As of Friday, the health department did not know if the man who died used a black market or genuine product, Hudachko said.
“We have some information on where individuals think that they’re getting their products, but we don’t know enough specifically about whether or not they’re vaping regulated or unregulated products. Our advice right now is to stop vaping any THC products while the outbreak is ongoing,” he said.
Desiree Hennessy, with the Utah Patients Coalition, said has doubts about the health department urging people not to vape THC, “because they are just kind of hitting the panic button.”
“But they understand and we understand that there’s going to be people that have to vape their medication. And if they’re getting their medication from places they’ve been getting it from for a year or months, and they haven’t had an issue, then those products are probably the safe ones,” Hennessy said.
According to Hennessy, her group’s goal is safe access for patients, and as long as they’re getting their products from a medical cannabis dispensary, they’re safe.
Boyack said that cautioning others not to vape THC “makes it sound as if THC were the reason for the person’s fatality — by suggesting that the individual had recently used THC and that there was a THC product found in the individual’s room, while in the same breath saying that the person died.”
Such inferences are “especially concerning,” Boyack said, as THC has not been determined as a cause of the illnesses. Additionally, THC can remain in one’s body for a month or more after they use it, he said.
“For example, if a person has THC, let’s say the person used cannabis two weeks ago and then last night they fell asleep at the wheel and ran off a cliff and fell and died, you would be able to run that person’s blood analysis and say, ‘Oh my gosh, they had THC. Therefore, they were impaired and no one should use THC anymore because these car fatalities, or this single car fatality,’” he said.
Boyack said it “seems disingenuous to blame THC” without offering evidence.
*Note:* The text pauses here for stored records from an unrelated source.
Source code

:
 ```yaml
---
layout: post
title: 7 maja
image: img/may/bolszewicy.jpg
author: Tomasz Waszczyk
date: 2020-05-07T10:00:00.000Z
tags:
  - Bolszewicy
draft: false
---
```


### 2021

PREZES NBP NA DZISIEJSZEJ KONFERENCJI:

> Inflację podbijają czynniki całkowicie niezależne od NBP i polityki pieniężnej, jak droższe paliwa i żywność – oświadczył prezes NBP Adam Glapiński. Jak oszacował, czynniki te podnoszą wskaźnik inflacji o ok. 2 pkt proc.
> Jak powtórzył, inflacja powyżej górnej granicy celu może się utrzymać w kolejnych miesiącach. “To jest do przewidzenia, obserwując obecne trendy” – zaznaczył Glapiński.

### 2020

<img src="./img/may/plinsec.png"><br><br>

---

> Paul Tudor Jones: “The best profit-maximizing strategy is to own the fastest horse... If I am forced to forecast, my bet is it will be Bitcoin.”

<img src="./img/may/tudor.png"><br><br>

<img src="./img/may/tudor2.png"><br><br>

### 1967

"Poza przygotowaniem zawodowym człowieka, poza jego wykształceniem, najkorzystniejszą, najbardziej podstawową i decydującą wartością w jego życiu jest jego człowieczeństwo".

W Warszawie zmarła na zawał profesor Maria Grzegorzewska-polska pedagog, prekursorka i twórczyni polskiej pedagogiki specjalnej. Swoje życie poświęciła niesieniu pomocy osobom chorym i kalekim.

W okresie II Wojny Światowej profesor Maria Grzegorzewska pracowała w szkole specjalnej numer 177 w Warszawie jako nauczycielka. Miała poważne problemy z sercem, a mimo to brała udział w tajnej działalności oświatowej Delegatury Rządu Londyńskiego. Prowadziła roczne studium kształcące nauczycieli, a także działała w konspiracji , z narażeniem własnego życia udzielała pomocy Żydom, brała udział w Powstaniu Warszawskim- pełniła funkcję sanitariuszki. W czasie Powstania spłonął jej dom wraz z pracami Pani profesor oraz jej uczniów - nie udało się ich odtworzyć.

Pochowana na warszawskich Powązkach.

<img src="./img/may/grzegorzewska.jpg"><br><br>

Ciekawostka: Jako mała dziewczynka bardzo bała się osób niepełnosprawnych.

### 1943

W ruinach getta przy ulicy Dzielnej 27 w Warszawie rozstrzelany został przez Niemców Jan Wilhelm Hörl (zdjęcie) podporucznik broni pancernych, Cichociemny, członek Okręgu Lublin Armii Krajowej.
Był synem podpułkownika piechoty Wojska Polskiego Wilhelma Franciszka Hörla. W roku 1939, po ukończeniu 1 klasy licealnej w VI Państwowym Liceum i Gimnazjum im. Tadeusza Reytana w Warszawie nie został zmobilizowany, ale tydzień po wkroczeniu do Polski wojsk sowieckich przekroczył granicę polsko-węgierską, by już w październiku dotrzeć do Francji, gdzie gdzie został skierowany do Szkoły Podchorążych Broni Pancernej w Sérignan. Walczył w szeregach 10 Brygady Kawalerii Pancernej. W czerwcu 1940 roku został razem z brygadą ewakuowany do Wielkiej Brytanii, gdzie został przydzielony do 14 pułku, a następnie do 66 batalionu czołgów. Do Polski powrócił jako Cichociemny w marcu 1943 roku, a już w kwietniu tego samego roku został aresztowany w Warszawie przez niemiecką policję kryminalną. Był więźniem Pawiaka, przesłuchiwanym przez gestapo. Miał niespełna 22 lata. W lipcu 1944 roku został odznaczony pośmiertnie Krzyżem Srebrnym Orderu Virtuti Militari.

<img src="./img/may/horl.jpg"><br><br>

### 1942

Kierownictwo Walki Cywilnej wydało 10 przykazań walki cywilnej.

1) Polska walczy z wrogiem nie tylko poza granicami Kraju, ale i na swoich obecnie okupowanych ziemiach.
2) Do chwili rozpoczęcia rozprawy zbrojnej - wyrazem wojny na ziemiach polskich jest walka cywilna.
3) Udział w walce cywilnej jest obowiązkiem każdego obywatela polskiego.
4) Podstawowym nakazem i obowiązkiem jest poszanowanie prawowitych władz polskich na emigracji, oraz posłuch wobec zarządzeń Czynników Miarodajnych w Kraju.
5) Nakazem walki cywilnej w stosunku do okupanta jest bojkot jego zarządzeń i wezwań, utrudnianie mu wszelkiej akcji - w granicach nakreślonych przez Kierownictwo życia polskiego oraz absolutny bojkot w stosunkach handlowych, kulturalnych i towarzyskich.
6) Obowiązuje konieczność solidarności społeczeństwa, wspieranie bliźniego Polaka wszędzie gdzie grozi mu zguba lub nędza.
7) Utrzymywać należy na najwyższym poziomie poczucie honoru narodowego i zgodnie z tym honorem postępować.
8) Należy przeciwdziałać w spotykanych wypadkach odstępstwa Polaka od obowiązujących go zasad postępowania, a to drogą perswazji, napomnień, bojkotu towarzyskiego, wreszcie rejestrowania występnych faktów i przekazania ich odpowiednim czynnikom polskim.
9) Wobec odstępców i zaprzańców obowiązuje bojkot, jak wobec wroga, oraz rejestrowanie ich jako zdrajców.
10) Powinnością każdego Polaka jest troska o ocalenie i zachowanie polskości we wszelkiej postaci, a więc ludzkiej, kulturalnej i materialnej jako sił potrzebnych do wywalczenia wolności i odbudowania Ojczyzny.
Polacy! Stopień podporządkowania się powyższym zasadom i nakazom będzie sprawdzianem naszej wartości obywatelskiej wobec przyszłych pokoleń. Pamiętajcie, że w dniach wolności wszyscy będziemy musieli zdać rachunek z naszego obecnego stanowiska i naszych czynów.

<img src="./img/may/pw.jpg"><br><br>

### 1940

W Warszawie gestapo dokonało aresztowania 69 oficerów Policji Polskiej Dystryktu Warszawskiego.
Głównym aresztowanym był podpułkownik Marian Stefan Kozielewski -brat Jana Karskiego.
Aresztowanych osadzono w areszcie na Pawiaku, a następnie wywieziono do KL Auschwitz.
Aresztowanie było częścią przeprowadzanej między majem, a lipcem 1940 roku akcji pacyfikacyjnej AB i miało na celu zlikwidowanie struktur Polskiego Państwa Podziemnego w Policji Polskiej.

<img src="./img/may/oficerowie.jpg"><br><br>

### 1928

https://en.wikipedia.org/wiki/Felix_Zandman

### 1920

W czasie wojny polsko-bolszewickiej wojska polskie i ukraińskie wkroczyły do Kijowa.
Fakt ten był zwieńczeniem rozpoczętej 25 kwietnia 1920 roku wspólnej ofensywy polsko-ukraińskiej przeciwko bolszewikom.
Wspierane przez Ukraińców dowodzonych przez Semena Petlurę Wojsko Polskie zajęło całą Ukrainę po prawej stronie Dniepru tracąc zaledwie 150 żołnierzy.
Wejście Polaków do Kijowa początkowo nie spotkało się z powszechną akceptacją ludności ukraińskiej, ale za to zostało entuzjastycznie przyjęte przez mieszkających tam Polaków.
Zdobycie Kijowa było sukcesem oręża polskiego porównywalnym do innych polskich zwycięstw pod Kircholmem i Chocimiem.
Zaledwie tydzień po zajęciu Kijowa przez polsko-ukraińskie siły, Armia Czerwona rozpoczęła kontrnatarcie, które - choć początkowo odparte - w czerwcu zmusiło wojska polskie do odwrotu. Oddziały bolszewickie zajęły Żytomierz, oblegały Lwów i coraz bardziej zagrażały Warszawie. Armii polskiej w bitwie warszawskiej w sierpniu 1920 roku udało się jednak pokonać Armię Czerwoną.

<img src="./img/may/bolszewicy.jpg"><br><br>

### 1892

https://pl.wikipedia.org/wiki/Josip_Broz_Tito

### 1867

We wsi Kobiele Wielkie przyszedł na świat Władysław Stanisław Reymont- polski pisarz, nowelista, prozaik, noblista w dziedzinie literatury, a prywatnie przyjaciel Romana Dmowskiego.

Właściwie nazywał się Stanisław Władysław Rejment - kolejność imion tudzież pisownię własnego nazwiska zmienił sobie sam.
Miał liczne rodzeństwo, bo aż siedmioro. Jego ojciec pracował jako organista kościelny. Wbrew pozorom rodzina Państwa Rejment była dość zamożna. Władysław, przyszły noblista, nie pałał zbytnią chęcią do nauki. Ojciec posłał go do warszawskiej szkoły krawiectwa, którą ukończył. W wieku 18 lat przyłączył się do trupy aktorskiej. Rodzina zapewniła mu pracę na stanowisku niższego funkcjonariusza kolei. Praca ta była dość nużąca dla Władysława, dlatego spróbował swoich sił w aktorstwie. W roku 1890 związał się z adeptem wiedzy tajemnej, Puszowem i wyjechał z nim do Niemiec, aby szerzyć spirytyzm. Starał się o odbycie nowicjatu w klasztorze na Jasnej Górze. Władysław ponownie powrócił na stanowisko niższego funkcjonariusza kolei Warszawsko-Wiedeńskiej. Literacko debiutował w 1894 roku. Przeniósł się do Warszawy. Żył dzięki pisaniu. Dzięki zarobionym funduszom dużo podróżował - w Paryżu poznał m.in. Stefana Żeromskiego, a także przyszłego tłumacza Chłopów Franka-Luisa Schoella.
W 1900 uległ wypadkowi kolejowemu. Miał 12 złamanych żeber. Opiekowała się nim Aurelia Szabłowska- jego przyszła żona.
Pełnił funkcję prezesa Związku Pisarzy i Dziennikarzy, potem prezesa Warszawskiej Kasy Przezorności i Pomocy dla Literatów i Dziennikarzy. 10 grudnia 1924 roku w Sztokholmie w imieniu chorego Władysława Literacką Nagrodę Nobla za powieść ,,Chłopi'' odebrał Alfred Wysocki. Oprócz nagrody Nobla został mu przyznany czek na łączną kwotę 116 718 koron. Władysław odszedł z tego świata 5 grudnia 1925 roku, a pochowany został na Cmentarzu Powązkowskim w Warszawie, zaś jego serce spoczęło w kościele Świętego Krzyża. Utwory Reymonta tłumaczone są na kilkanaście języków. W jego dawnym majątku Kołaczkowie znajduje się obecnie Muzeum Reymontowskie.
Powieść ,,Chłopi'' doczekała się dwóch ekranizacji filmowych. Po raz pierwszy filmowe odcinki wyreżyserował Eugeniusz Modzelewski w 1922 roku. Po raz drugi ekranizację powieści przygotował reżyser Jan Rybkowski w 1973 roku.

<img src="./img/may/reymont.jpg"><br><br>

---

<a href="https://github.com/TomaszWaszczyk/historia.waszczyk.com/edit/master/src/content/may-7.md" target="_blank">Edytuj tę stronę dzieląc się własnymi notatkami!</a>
Instead, he said, health officials should wait until they know exactly which product is causing the illness before targeting any product.
For advocates, the vaping scare might bode ill ahead of the upcoming legislative session, when Utah lawmakers will again take a look at the state’s medical marijuana law, HB3001.
Sponsor Senate Majority Leader Evan Vickers, R-Cedar City, said he expects the vaping issue to come up during the session.
“I know that the patients coalition and some others have indicated that vaping is an effective way to administer the medication. But then we’ve also got this challenge, of the troubling aspect of what’s going on with vaping across the country right now,” he explained.
Vickers also said that he understands many of the products that have caused the illness are believed to have been purchased from the black market. Legislators will need to see more data before deciding to remove legal vaping of cannabis from the law, he said.
“Right now it’s kind of an emotional thing, and I don’t really think it’s a good thing to make a decision based on emotion. We should make a decision based on concrete data and medical value,” Vickers said.
On Thursday, Sen. Mitt Romney, R-Utah, also announced he’s sponsoring legislation to ban flavored e-cigarettes and tax vaping products like regular cigarettes to fund a public awareness campaign about the dangers of vaping. He also sponsored a bill to prohibit the sale of tobacco products, including e-cigarettes, to anyone under 21 nationwide.